(Extracted data entries)
╔══
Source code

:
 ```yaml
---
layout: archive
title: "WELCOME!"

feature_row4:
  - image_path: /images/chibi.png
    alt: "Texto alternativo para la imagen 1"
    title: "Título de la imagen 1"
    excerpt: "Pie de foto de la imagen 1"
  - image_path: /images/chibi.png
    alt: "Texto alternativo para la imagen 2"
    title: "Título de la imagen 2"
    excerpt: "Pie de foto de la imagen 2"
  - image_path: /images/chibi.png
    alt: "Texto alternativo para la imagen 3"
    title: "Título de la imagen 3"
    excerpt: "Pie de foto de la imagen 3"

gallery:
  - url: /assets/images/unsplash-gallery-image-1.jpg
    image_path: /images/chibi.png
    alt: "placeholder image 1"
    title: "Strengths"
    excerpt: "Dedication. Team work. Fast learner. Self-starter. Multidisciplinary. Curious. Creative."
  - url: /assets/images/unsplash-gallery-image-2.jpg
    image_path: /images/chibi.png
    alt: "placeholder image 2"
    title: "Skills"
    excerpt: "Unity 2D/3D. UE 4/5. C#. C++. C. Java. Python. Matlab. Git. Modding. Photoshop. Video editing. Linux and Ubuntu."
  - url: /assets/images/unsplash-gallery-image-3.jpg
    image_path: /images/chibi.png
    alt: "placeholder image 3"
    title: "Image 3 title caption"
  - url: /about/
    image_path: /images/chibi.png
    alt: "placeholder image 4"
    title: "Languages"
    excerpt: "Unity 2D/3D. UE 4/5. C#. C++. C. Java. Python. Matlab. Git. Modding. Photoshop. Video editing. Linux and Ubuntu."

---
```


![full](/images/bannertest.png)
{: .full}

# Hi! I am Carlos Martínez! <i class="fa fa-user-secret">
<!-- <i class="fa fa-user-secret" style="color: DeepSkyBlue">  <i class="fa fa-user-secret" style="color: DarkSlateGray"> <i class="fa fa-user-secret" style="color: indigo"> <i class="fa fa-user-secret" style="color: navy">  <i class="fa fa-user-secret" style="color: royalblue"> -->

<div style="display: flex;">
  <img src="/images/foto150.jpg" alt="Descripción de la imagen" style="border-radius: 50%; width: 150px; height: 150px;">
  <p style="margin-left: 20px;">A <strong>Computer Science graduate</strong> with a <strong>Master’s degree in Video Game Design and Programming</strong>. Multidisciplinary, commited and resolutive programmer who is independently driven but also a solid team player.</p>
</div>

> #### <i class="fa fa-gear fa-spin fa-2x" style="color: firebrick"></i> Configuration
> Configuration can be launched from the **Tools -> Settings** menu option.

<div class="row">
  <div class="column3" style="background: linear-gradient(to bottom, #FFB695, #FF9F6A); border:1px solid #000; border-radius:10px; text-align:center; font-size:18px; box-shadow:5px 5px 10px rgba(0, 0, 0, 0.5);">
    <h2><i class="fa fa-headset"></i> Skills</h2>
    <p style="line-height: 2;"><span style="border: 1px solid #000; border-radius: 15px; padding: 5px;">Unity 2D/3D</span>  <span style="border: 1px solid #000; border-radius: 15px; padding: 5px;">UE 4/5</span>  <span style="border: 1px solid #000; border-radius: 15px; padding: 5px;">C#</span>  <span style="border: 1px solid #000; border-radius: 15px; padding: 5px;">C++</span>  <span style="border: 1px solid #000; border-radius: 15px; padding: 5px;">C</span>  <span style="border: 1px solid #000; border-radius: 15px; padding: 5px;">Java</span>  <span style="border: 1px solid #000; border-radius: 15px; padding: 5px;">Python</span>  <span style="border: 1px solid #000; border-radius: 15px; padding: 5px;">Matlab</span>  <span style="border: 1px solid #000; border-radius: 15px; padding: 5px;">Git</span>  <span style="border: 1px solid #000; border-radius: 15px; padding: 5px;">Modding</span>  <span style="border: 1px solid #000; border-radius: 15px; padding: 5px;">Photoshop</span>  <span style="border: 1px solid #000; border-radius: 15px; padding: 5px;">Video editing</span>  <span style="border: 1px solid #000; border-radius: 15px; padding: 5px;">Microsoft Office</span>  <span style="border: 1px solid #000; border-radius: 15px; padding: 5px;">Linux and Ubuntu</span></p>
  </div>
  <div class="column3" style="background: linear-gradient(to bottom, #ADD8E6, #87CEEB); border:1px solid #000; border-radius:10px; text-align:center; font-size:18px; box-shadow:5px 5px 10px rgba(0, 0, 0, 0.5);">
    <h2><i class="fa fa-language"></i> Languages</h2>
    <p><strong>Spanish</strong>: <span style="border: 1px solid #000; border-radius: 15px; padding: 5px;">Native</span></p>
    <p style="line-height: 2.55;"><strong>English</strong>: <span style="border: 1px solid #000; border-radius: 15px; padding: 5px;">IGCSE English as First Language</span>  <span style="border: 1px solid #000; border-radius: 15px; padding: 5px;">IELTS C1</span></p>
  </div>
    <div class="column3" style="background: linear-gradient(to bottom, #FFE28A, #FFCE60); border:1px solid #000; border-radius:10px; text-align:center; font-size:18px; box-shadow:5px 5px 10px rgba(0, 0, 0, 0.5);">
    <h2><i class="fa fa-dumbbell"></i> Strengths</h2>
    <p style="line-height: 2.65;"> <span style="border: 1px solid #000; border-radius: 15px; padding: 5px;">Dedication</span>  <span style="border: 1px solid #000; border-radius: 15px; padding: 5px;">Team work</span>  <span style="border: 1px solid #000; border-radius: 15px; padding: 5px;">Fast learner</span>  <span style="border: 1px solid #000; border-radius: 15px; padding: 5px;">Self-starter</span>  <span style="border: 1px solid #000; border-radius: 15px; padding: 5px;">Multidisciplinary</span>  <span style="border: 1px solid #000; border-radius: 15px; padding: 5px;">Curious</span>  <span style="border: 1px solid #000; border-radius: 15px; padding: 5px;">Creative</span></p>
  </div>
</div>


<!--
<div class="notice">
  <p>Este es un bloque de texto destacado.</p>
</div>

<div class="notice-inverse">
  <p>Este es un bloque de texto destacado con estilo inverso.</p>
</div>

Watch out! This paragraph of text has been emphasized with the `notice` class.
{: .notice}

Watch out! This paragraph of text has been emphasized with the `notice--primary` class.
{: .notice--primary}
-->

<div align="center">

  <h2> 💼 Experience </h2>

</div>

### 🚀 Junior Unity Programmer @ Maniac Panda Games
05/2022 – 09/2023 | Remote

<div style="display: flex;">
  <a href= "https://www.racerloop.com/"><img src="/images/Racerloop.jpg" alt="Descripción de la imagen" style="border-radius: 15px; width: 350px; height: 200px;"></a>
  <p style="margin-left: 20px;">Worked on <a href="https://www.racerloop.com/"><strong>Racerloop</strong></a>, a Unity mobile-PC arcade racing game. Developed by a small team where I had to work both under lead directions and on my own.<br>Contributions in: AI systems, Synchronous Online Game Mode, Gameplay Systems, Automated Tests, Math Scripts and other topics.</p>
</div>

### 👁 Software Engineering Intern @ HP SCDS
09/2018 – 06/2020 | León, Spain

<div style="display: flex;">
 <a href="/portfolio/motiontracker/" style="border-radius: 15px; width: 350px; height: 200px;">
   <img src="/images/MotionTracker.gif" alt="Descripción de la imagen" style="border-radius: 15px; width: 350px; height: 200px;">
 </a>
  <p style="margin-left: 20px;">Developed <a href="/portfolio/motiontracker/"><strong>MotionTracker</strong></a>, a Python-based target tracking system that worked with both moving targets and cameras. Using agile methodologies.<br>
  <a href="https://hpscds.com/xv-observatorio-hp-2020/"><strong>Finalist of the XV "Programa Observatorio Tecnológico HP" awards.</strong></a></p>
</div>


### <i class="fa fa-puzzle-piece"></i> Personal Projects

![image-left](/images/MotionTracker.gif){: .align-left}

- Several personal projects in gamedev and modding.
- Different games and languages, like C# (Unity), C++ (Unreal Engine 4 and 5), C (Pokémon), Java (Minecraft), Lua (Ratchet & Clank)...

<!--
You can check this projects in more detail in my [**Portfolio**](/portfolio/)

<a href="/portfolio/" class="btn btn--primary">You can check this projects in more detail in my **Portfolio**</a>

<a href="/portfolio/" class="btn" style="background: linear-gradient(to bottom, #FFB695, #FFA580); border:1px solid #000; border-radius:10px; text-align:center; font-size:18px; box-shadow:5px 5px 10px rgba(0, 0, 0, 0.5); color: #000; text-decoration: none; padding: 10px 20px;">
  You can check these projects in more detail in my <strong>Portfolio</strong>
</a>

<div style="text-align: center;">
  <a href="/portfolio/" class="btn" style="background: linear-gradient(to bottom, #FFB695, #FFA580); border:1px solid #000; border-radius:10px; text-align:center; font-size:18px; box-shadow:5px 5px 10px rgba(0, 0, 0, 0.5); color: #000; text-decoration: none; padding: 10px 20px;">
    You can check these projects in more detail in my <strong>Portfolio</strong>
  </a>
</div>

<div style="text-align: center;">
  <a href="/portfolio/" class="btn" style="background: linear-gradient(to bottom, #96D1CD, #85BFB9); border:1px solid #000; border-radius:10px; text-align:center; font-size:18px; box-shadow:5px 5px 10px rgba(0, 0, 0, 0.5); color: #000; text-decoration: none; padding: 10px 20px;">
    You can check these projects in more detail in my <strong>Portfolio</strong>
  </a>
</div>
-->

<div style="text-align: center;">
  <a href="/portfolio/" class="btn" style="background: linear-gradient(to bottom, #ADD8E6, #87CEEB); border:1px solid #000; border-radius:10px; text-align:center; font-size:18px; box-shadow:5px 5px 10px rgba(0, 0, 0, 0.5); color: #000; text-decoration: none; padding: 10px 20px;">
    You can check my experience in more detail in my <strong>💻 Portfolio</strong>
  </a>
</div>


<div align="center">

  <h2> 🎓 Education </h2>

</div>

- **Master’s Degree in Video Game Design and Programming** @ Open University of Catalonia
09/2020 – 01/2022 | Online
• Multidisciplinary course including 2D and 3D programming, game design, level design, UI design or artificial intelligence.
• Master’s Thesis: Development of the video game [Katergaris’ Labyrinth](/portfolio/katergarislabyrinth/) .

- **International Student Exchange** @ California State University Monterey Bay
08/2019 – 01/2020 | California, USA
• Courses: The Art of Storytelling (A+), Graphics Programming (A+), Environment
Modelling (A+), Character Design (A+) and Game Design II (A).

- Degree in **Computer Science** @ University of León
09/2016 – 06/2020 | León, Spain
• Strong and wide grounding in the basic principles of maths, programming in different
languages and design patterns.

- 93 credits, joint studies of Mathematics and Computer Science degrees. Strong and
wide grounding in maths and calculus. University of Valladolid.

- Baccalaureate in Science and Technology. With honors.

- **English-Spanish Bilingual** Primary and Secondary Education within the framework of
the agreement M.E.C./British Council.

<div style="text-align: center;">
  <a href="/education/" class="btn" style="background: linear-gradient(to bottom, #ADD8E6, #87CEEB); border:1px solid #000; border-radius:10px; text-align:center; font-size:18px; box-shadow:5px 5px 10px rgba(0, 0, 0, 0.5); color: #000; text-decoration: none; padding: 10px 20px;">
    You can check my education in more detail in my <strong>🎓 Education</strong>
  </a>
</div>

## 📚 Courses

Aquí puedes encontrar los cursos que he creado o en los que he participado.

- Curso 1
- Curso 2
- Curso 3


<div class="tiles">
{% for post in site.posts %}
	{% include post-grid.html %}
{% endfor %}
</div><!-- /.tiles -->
╚══
◆ Your task ◆
Please return every line of the records above that contains the word "Este".

◆ Exercise response ◆
  <p>Este es un bloque de texto destacado.</p>
  <p>Este es un bloque de texto destacado con estilo inverso.</p>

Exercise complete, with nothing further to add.